Ликиардопуло я уже тогда раскусил; с Эллисом и с Соловьевым — считался; они ближе всех подошли к перипетиям с Щ., оказывая почти ежедневную помощь; в месяцах оба они взвинчивали меня на бои, в иные минуты казавшиеся мне сплошным донкихотством; передо мною взвился занавес, за которым вперилась горгона, каменя все мое существо: ка-пи-та-лизм! Я постиг его не в абстрактнейших тезисах, а во всей силе тысяч капилляров, которыми тянет в себя нашу кровь; я понял тщету — переменить жизнь с налету: от личного творчества.
В созерцании этого зрелища я и стал «мистиком», ибо я пережил свой полон как «мистический» заговор неведомых «оккультистов», отравляющих своей эманацией все; прикоснешься утром к поданной чашке чая, отравленной «ими», и — каменеешь от ужаса.
Ужасы капитализма осознавал я всегда; но теперь я пережил эти ужасы с новою, прямо-таки сумасшедшею яркостью, как нечто, направленное на меня лично; и не совсем верил я, будто ужасы эти — механический результат социального строя; мне виделся заговор; чудилось: нечто крадется со спины; виделся почти «лик», подстерегающий в тенях кабинета; и слышался почти шепот:
— «Я, я! Я — гублю без возврата!»
Фразу эту позднее я вставил в роман «Петербург»283 (в сцену бреда сходящего с ума истерика революционера, наделив его переживаниями, меня охватившими); я и Эллису сетовал:
— «Строишь план честной жизни, а чья-то проклятая лапа тебя заставляет переиначивать этот план: и рисуешь всей жизнью ослиные уши!»

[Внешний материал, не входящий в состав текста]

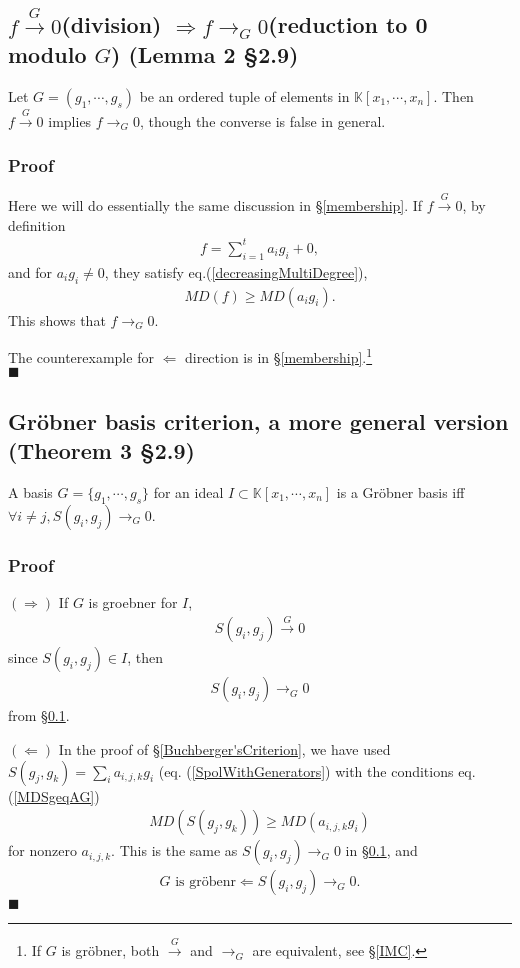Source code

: \documentclass[11pt]{book}
\begin{document}
\subsection{$f \stackrel{G}{\to} 0$(division) $\Rightarrow f \to_G 0$(reduction to 0 modulo $G$) (Lemma 2 \S2.9)}
\label{ModuloR0}
Let $G = (g_1, \cdots, g_s)$ be an ordered tuple of elements in $\mathbb{K}[x_1, \cdots, x_n]$.
Then $f \stackrel{G}{\to} 0$ implies $f \to_G 0$, though the converse is false in general.

\subsubsection{Proof}
Here we will do essentially the same discussion in \S\ref{membership}.
If $f \stackrel{G}{\to} 0$, by definition
\begin{eqnarray}
f = \sum_{i=1}^t a_i g_i + 0,
\end{eqnarray}
and for $a_i g_i \neq 0$, they satisfy eq.(\ref{decreasingMultiDegree}),
\begin{eqnarray}
MD(f) \geq MD(a_i g_i).
\end{eqnarray}
This shows that $f \to_G 0$.

The counterexample for $\Leftarrow$ direction is in \S\ref{membership}.\footnote{If $G$ is gr\"obner, both $\stackrel{G}{\to}$ and $\to_G$ are equivalent, see \S\ref{IMC}.}
\\
$\blacksquare$

\subsection{Gr\"obner basis criterion, a more general version (Theorem 3 \S2.9)}
\label{efficientGCriterion}
A basis $G = \{g_1, \cdots, g_s\}$ for an ideal $I \subset \mathbb{K}[x_1, \cdots, x_n]$ is a Gr\"obner basis iff $\forall i \neq j, S(g_i, g_j) \to_G 0$.

\subsubsection{Proof}
$(\Rightarrow)$ If $G$ is groebner for $I$,
\begin{eqnarray}
S(g_i, g_j) \stackrel{G}{\to} 0
\end{eqnarray}
since $S(g_i, g_j) \in I$, then 
\begin{eqnarray}
S(g_i, g_j) \to_G 0
\end{eqnarray}
from \S\ref{ModuloR0}.

$(\Leftarrow)$
In the proof of \S\ref{Buchberger'sCriterion}, we have used $S(g_j, g_k) = \sum_{i} a_{i,j,k} g_i $ (eq. (\ref{SpolWithGenerators}) with the conditions eq.(\ref{MDSgeqAG})
\begin{eqnarray}
MD\left(S(g_j, g_k) \right) \geq MD( a_{i,j,k} g_i)
\end{eqnarray}
for nonzero $a_{i,j,k}$.
This is the same as $S(g_i, g_j) \to_G 0$ in \S\ref{ModuloR0}, and
\begin{eqnarray}
G \text{ is gr\"obenr} \Leftarrow S(g_i, g_j) \to_G 0.
\end{eqnarray}
$\blacksquare$
\end{document}
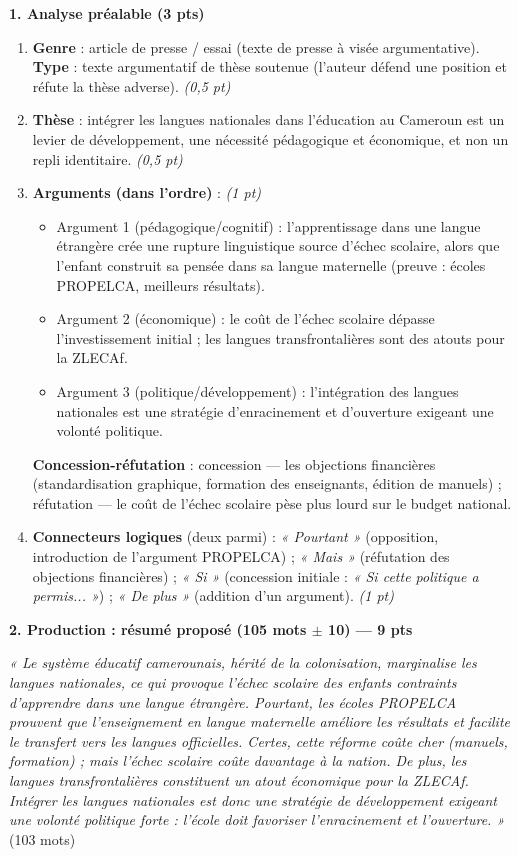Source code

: \documentclass[11pt]{article}
\begin{document}
\begin{corrige}
\textbf{1. Analyse préalable (3 pts)}
\begin{enumerate}
    \item \textbf{Genre} : article de presse / essai (texte de presse à visée argumentative). \textbf{Type} : texte argumentatif de thèse soutenue (l'auteur défend une position et réfute la thèse adverse). \textit{(0,5 pt)}
    \item \textbf{Thèse} : intégrer les langues nationales dans l'éducation au Cameroun est un levier de développement, une nécessité pédagogique et économique, et non un repli identitaire. \textit{(0,5 pt)}
    \item \textbf{Arguments (dans l'ordre)} : \textit{(1 pt)}
    \begin{itemize}
        \item Argument 1 (pédagogique/cognitif) : l'apprentissage dans une langue étrangère crée une rupture linguistique source d'échec scolaire, alors que l'enfant construit sa pensée dans sa langue maternelle (preuve : écoles PROPELCA, meilleurs résultats).
        \item Argument 2 (économique) : le coût de l'échec scolaire dépasse l'investissement initial ; les langues transfrontalières sont des atouts pour la ZLECAf.
        \item Argument 3 (politique/développement) : l'intégration des langues nationales est une stratégie d'enracinement et d'ouverture exigeant une volonté politique.
    \end{itemize}
    \textbf{Concession-réfutation} : concession — les objections financières (standardisation graphique, formation des enseignants, édition de manuels) ; réfutation — le coût de l'échec scolaire pèse plus lourd sur le budget national.
    \item \textbf{Connecteurs logiques} (deux parmi) : \emph{« Pourtant »} (opposition, introduction de l'argument PROPELCA) ; \emph{« Mais »} (réfutation des objections financières) ; \emph{« Si »} (concession initiale : \emph{« Si cette politique a permis... »}) ; \emph{« De plus »} (addition d'un argument). \textit{(1 pt)}
\end{enumerate}

\textbf{2. Production : résumé proposé (105 mots $\pm$ 10) — 9 pts}

\emph{« Le système éducatif camerounais, hérité de la colonisation, marginalise les langues nationales, ce qui provoque l'échec scolaire des enfants contraints d'apprendre dans une langue étrangère. Pourtant, les écoles PROPELCA prouvent que l'enseignement en langue maternelle améliore les résultats et facilite le transfert vers les langues officielles. Certes, cette réforme coûte cher (manuels, formation) ; mais l'échec scolaire coûte davantage à la nation. De plus, les langues transfrontalières constituent un atout économique pour la ZLECAf. Intégrer les langues nationales est donc une stratégie de développement exigeant une volonté politique forte : l'école doit favoriser l'enracinement et l'ouverture. »} (103 mots)


\end{corrige}
\end{document}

Я ощущением, не мировоззрением даже, переживал в эти годы: убей, полони, но к чему — задразненье? [ «Золото в лазури»270] Есть еще, стало быть, что-то, присевшее за капитализмом, что ему придает такой демонский лик; мысль о тайных организациях во мне оживала; об организациях каких-то капиталистов (тех, а не этих), вооруженных особою мощью, неведомой прочим; заработала мысль о масонстве, которое ненавидел я; будучи в целом не прав, кое в чем был я прав; но попробуй заговорить в те года о масонстве, как темной силе, с кадетами? В лучшем случае получил бы я «дурака»: какие такие масоны? Их — нет. В худшем случае меня заподозрили б в бреде Шмакова284. Теперь, из 1933 г., — все знают: Милюков, Ковалевский, Кокошкин, Терещенко, Керенский, Карташев, братья Астровы, Баженов, мрачивший Москву арлекинадой «Кружка», т. е. люди, с которыми мне приходилось встречаться тогда иль поздней, оказались реальными деятелями моих бредень, хотя, вероятно, играли в них жалкую, пассивную роль; теперь обнаружено документами: мировая война и секретные планы готовились в масонской кухне; припахи кухни и чувствовал, переживая их как «оккультный» феномен.

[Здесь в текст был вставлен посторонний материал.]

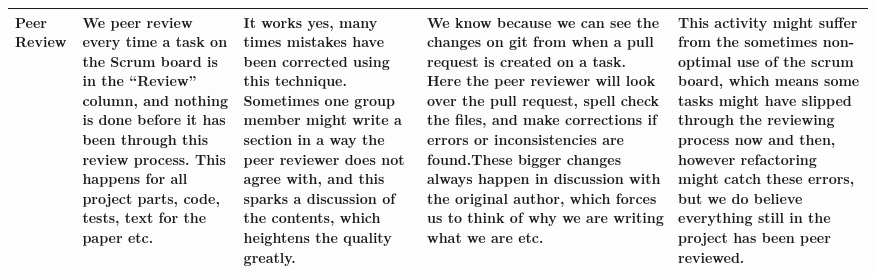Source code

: \begin{sidewaystable}
\begin{tabularx}{\textwidth}{|l|X|X|X|X|}
Peer Review      & We peer review every time a task on the Scrum board is in the “Review” column, and nothing is done before it has been through this review process. This happens for all project parts, code, tests, text for the paper etc. & It works yes, many times mistakes have been corrected using this technique. Sometimes one group member might write a section in a way the peer reviewer does not agree with, and this sparks a discussion of the contents, which heightens the quality greatly. & We know because we can see the changes on git from when a pull request is created on a task. Here the peer reviewer will look over the pull request, spell check the files, and make corrections if errors or inconsistencies are found.These bigger changes always happen in discussion with the original author, which forces us to think of why we are writing what we are etc. & This activity might suffer from the sometimes non-optimal use of the scrum board, which means some tasks might have slipped through the reviewing process now and then, however refactoring might catch these errors, but we do believe everything still in the project has been peer reviewed. \\ \hline
\end{tabularx}
\end{sidewaystable}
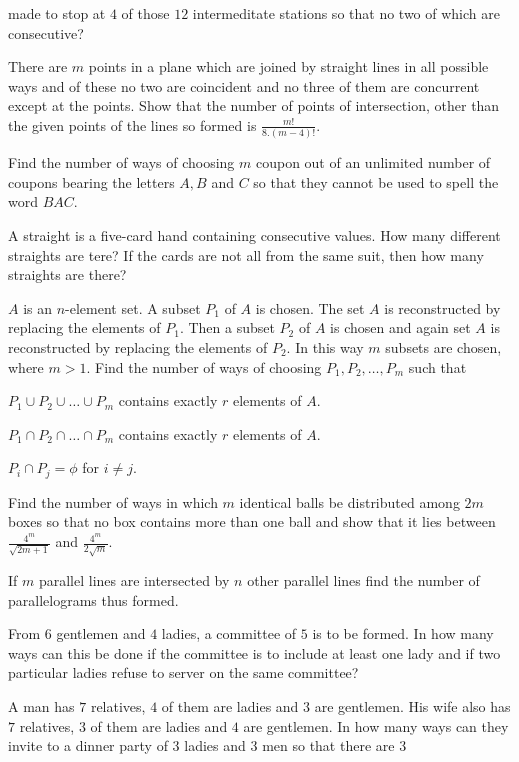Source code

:   made to stop at $4$ of those $12$ intermeditate stations so that no two of which are consecutive?
\item There are $m$ points in a plane which are joined by straight lines in all possible ways and of these no two are coincident
  and no three of them are concurrent except at the points. Show that the number of points of intersection, other than the given
  points of the lines so formed is $\frac{m!}{8.(m - 4)!}$.
\item Find the number of ways of choosing $m$ coupon out of an unlimited number of coupons bearing the letters $A, B$ and $C$ so
  that they cannot be used to spell the word $BAC$.
\item A straight is a five-card hand containing consecutive values. How many different straights are tere? If the cards are not all
  from the same suit, then how many straights are there?
\item $A$ is an $n$-element set. A subset $P_1$ of $A$ is chosen. The set $A$ is reconstructed by replacing the elements of
  $P_1$. Then a subset $P_2$ of $A$ is chosen and again set $A$ is reconstructed by replacing the elements of $P_2$. In this way
  $m$ subsets are chosen, where $m > 1$. Find the number of ways of choosing $P_1, P_2, \ldots, P_m$ such that
  \startitemize[i]
  \item $P_1\cup P_2\cup \ldots \cup P_m$ contains exactly $r$ elements of $A$.
  \item $P_1\cap P_2\cap \ldots \cap P_m$ contains exactly $r$ elements of $A$.
  \item $P_i\cap P_j=\phi$ for $i\neq j$.
  \stopitemize
\item Find the number of ways in which $m$ identical balls be distributed among $2m$ boxes so that no box contains more than one
  ball and show that it lies between $\frac{4^m}{\sqrt{2m + 1}}$ and $\frac{4^m}{2\sqrt{m}}$.
\item If $m$ parallel lines are intersected by $n$ other parallel lines find the number of parallelograms
  thus formed.
\item From $6$ gentlemen and $4$ ladies, a committee of $5$ is to be formed. In how many ways can this be done if the committee is
  to include at least one lady and if two particular ladies refuse to server on the same committee?
\item A man has $7$ relatives, $4$ of them are ladies and $3$ are gentlemen. His wife also has $7$ relatives, $3$ of them are
  ladies and $4$ are gentlemen. In how many ways can they invite to a dinner party of $3$ ladies and $3$ men so that there are $3$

Вот в чем коренилась моя тогдашняя мистика: из испуга перед незримою гадиной. Переживания, напоминающие заболевание, долго жили во мне; начались же они в Москве, с осени 1908 года: имагинацией некоего мирового мерзавца, впоследствии пережитого, как образ мне неизвестного миллиардера, непременно масона; я его описывал так:
«Прибыв из достойного дома, стоящего в великолепном квартале, обставленном привилегиями конституционного строя… где строгие слуги конфузились, прижимаясь к стенам, когда старый, пробритый, румяный, породистый сер, сереброголовый, тяжелый, таящий в глазах голубых глубину, под влияньем которой… рассыпались прахом земли, не находящиеся под покровительством Старого Британского Льва… — располагался на комфортабельном кресле, роняя глаза на бумагу… и на приложенный мной проклейменный, истрепанный паспорт…» («Записки чудака», т. II, стр. 36)285.
«Сер» этот — «ставши серым, блиставшим мерзавцем, глазами своими хотел изомститься» («Маски», стр. 216)286. «Господин в котелке, высылаемый сером, старается оклеветать мои действия…; бытие мое есть неприличнейший крик перед жизнью, уже обреченной на гибель… Они ненавидят меня…; их мечи — клевета и инфекция моих состояний сознания ядами» («Записки чудака», т. I, стр. 78)287.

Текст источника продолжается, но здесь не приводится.